- Opening Delimiter -

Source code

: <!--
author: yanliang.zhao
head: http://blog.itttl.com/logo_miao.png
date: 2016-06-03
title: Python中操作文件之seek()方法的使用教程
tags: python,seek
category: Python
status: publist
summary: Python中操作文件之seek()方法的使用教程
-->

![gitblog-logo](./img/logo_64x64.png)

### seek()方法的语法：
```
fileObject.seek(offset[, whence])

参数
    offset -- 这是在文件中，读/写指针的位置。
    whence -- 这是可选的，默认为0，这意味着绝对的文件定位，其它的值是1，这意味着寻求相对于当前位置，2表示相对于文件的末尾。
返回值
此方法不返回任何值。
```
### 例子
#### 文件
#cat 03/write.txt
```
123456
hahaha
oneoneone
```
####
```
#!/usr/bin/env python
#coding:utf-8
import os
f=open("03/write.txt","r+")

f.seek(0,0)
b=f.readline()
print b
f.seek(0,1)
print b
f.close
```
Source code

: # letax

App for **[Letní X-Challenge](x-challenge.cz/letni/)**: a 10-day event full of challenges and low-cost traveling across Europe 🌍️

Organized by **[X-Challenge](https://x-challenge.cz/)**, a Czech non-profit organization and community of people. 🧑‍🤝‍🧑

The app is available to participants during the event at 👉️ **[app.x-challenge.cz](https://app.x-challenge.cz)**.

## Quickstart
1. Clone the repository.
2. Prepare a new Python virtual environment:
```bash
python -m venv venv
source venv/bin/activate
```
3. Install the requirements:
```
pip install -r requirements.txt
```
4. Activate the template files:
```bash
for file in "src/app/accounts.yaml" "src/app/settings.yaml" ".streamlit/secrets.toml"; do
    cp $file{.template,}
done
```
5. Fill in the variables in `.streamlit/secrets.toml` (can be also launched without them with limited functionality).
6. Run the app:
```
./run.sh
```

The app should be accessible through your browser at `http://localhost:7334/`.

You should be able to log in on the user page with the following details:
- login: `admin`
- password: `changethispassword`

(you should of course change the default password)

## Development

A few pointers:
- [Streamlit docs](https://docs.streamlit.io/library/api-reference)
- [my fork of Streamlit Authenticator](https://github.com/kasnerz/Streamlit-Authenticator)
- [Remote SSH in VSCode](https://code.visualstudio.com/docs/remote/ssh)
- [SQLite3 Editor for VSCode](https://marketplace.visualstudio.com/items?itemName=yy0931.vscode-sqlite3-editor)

- Closing Delimiter -

* _Work order_
Each line from the start of the listing above through the line containing "App for **[Letní" should be copied exactly, please, with no other lines added.

* _Exercise result_
Source code

: <!--
author: yanliang.zhao
head: http://blog.itttl.com/logo_miao.png
date: 2016-06-03
title: Python中操作文件之seek()方法的使用教程
tags: python,seek
category: Python
status: publist
summary: Python中操作文件之seek()方法的使用教程
-->

![gitblog-logo](./img/logo_64x64.png)

### seek()方法的语法：
```
fileObject.seek(offset[, whence])

参数
    offset -- 这是在文件中，读/写指针的位置。
    whence -- 这是可选的，默认为0，这意味着绝对的文件定位，其它的值是1，这意味着寻求相对于当前位置，2表示相对于文件的末尾。
返回值
此方法不返回任何值。
```
### 例子
#### 文件
#cat 03/write.txt
```
123456
hahaha
oneoneone
```
####
```
#!/usr/bin/env python
#coding:utf-8
import os
f=open("03/write.txt","r+")

f.seek(0,0)
b=f.readline()
print b
f.seek(0,1)
print b
f.close
```
Source code

: # letax

App for **[Letní X-Challenge](x-challenge.cz/letni/)**: a 10-day event full of challenges and low-cost traveling across Europe 🌍️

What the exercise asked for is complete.